Nous – les gouverneurs des vingt banques centrales nationales de la zone euro et les membres du directoire de la BCE, aux côtés de Christine Lagarde – faisons preuve de respect et de confiance les uns envers les autres au sein du Conseil des gouverneurs de la BCE, cette instance au sein de laquelle nous prenons les décisions de politique monétaire. Notre objectif est la stabilité des prix, c'est-à-dire une cible d'inflation de 2 % à moyen terme. Avec un taux d'inflation de 2,9 %, mais qui baisse rapidement au moment de la mise sous presse de cet article, nous n'avons pas encore atteint cette cible. L'inflation touche particulièrement durement les membres les plus faibles de la société et elle rend également plus difficiles les investissements à long terme nécessaires pour assurer la viabilité future de nos économies.

Il y a plusieurs raisons pour lesquelles l'inflation est trop élevée. Notre politique monétaire expansionniste des années précédentes a-t-elle contribué à la hausse des prix ? Entre 2013 et 2020, nous avons vu que l'inflation était trop faible, parfois même négative. Jusqu'à récemment, il nous incombait donc de veiller à ce que les prix augmentent plus fortement. Ce qui importe, c'est qu'aujourd'hui aussi, nos actions s'alignent sur la cible d'inflation de 2 % – et c'est ce que nous faisons : en l'espace de 14 mois, nous avons augmenté les taux d'intérêt de 450 points de base, plus rapidement et plus fortement que jamais. Tous les deux, nous n'avons pas toujours été pleinement d'accord sur toutes les mesures qui ont été prises, mais avec nos collègues au sein du Conseil des gouverneurs de la BCE, nous avons pu parvenir à une décision. Et l'inflation diminue significativement.

Les défis auxquels sont confrontés l'Europe et l'euro s'intensifient et se complexifient. Outre les missions à long terme liées au changement climatique, au vieillissement de notre population et à la numérisation, nous devons faire face à des crises géopolitiques. Des acteurs représentant différentes parties du globe font entendre leur voix. Dans ce contexte, l'amitié franco-allemande ne perd pas de son importance, bien au contraire. Nous diviser, ce serait nous condamner, et condamner l'Europe. Si, au contraire, nous parlons d'une seule voix, nos mots auront plus de poids.

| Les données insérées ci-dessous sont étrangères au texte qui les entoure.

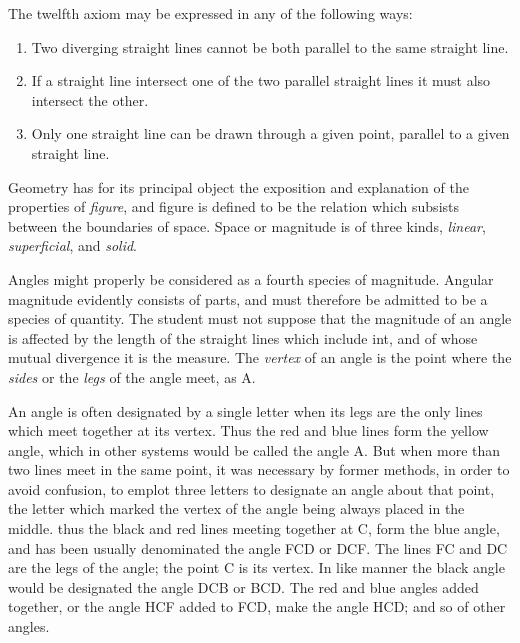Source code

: 		The twelfth axiom may be expressed in any of the following ways: 
		\begin{enumerate}[itemsep=0pt]
			\item Two diverging straight lines cannot be both parallel to the same 
                straight line. 
			\item If a straight line intersect one of the two parallel straight 
                lines it must also intersect the other. 
			\item Only one straight line can be drawn through a given point, 
                parallel to a given straight line. 
		\end{enumerate} 

		Geometry has for its principal object the exposition and explanation of 
        the properties of \textit{figure}, and figure is defined to be the 
        relation which subsists between the boundaries of space. Space or 
        magnitude is of three kinds, \textit{linear}, 
        \textit{superficial}, and \textit{solid}. 

		Angles might properly be considered as a fourth species of magnitude. 
        Angular magnitude evidently consists of parts, and must therefore 
        be admitted to be a species of quantity. The student must not 
        suppose that the magnitude of an angle is affected by the length 
        of the straight lines which include int, and of whose mutual 
        divergence it is the measure. The \textit{vertex} of an angle is 
        the point where the \textit{sides} or the \textit{legs} of the 
        angle meet, as A. 

		An angle is often designated by a single letter when its legs are the 
        only lines which meet together at its vertex. Thus the red and 
        blue lines form the yellow angle, which in other systems would be 
        called the angle A. But when more than two lines meet in the same 
        point, it was necessary by former methods, in order to avoid 
        confusion, to emplot three letters to designate an angle about 
        that point, the letter which marked the vertex of the angle being 
        always placed in the middle. thus the black and red lines meeting 
        together at C, form the blue angle, and has been usually 
        denominated the angle FCD or DCF. The lines FC and DC are the legs 
        of the angle; the point C is its vertex. In like manner the black 
        angle would be designated the angle DCB or BCD. The red and blue 
        angles added together, or the angle HCF added to FCD, make the 
        angle HCD; and so of other angles. 

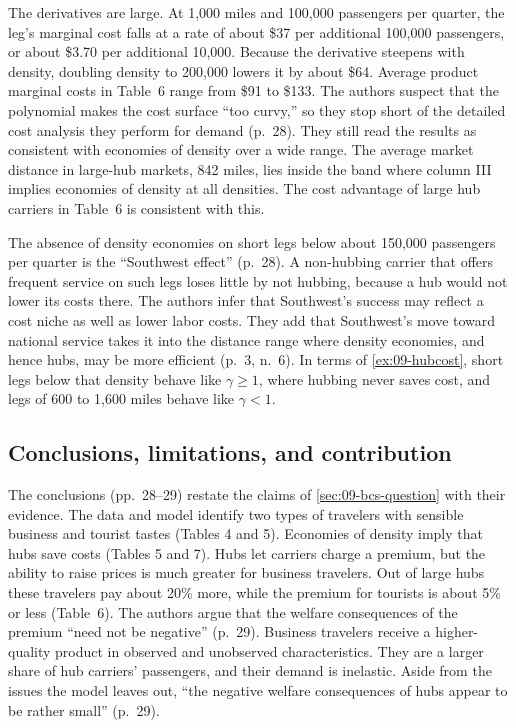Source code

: The derivatives are large. At 1,000 miles and 100,000 passengers per quarter, the leg's marginal cost
falls at a rate of about \$37 per additional 100,000 passengers, or about \$3.70 per additional 10,000.
Because the derivative steepens with density, doubling density to 200,000 lowers it by about \$64. Average
product marginal costs in Table~6 range from \$91 to
\$133. The authors suspect that the polynomial makes the cost surface ``too curvy,'' so they stop short of
the detailed cost analysis they perform for demand (p.~28). They still read the results as consistent with
economies of density over a wide range. The average market distance in large-hub markets, 842 miles, lies
inside the band where column III implies economies of density at all densities. The cost advantage of large
hub carriers in Table~6 is consistent with this.

The absence of density economies on short legs below about 150,000 passengers per quarter is the
``Southwest effect'' (p.~28). A non-hubbing carrier that offers frequent service on such legs loses little
by not hubbing, because a hub would not lower its costs there. The authors infer that Southwest's success may reflect a cost niche as well as lower
labor costs. They add that Southwest's move toward national service takes it into the distance range where
density economies, and hence hubs, may be more efficient (p.~3, n.~6). In terms of \cref{ex:09-hubcost},
short legs below that density behave like $\gamma\ge1$, where hubbing never saves cost, and legs of 600 to 1,600 miles behave
like $\gamma<1$.

\subsection{Conclusions, limitations, and contribution}\label{sec:09-bcs-conclusions}

The conclusions (pp.~28--29) restate the claims of \cref{sec:09-bcs-question} with their evidence. The data
and model identify two types of travelers with sensible business and tourist tastes (Tables 4 and 5).
Economies of density imply that hubs save costs (Tables 5 and 7). Hubs let carriers charge a premium, but the
ability to raise prices is much greater for business travelers. Out of large hubs these travelers pay about
20\% more, while the premium for tourists is about 5\% or less (Table~6). The authors argue that the welfare
consequences of the premium ``need not be negative'' (p.~29). Business travelers receive a higher-quality product in observed and
unobserved characteristics. They are a larger share of hub carriers' passengers, and their demand is
inelastic. Aside from the issues the model leaves out, ``the negative welfare consequences of hubs appear to
be rather small'' (p.~29).

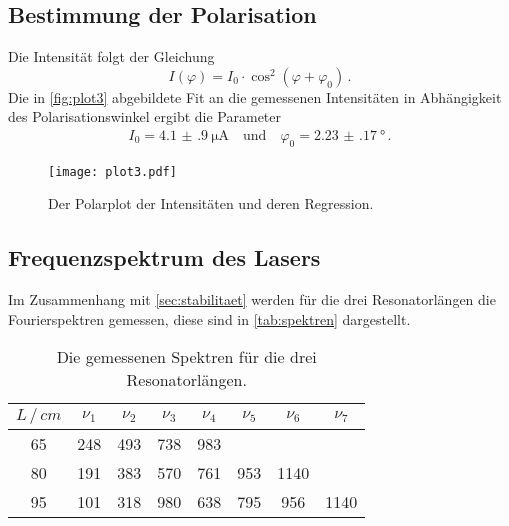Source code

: \subsection{Bestimmung der Polarisation} \label{sec:polarisation}
Die Intensität folgt der Gleichung
\begin{equation}
    I(\varphi)=I_0 \cdot \cos ^2 \left(\varphi+\varphi_0\right) \, .
\end{equation}
Die in \autoref{fig:plot3} abgebildete Fit an die gemessenen Intensitäten in Abhängigkeit des Polarisationswinkel ergibt die Parameter
\begin{align*}
    I_0 = \qty{4.1(9)}{\micro\ampere} \quad \text{und} \quad \varphi_0 = \qty{2.23(17)}{\degree} \, .
\end{align*}

\begin{figure}
    \centering
    \texttt{[image: plot3.pdf]}
    \caption{Der Polarplot der Intensitäten und deren Regression.}
    \label{fig:plot3}
\end{figure}


\subsection{Frequenzspektrum des Lasers} \label{sec:spektrum}
Im Zusammenhang mit \autoref{sec:stabilitaet} werden für die drei Resonatorlängen die Fourierspektren gemessen,
diese sind in \autoref{tab:spektren} dargestellt.
\begin{table}
    \centering
    \caption{Die gemessenen Spektren für die drei Resonatorlängen.}
    \label{tab:spektren}
    \begin{tabular}{c c c c c c c c}
        \toprule
        $L \, / \, cm$ & $\nu_1$ & $\nu_2$ & $\nu_3$ & $\nu_4$ & $\nu_5$ & $\nu_6$ & $\nu_7$ \\
        \midrule
           65 &  248 &  493 &  738 &  983 &       &        &        \\
           80 &  191 &  383 &  570 &  761 & 953 & 1140 &        \\
           95 &  101 &  318 &  980 &  638 & 795 &  956 & 1140 \\
        \bottomrule
    \end{tabular}
\end{table}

Et si l'Europe parvient à parler d'une seule voix, peut-être en s'appuyant sur le noyau franco-allemand, elle aura un rôle important à jouer dans le monde.
L'intégration économique a conduit à l'unification de l'Europe. Nous avons encore beaucoup de progrès à faire dans ce domaine : une véritable union des marchés des capitaux pour financer la transition verte – pour laquelle nous avions plaidé ensemble il y a un an ; des règles communes et équilibrées en matière de politique budgétaire – la zone euro a besoin d'un cadre de stabilité ; un marché unique numérique, qui combinerait la réglementation, le financement et le développement des talents afin que l'avantage unique que constitue notre taille européenne bénéficie à l'innovation européenne.

Mais la guerre menée par la Russie contre l'Ukraine nous montre avec brutalité que l'intégration ne garantit pas la paix. Une Europe stable bénéficie grandement d'une coordination étroite entre la France et l'Allemagne au-delà de la politique économique. Il est vrai que nos pays ont parfois des opinions divergentes dans des domaines tels que les affaires étrangères, la sécurité et l'énergie. Nous saluons le compromis obtenu en octobre pour réformer le marché de l'électricité de l'UE. Il s'agit d'un exemple parmi tant d'autres de la capacité constante de la France et de l'Allemagne à trouver un terrain d'entente. Si notre amitié conserve cette qualité, nous pouvons continuer d'aider l'Europe à aller de l'avant. Nous nous consacrons tous deux pleinement à l'atteinte de cet objectif essentiel.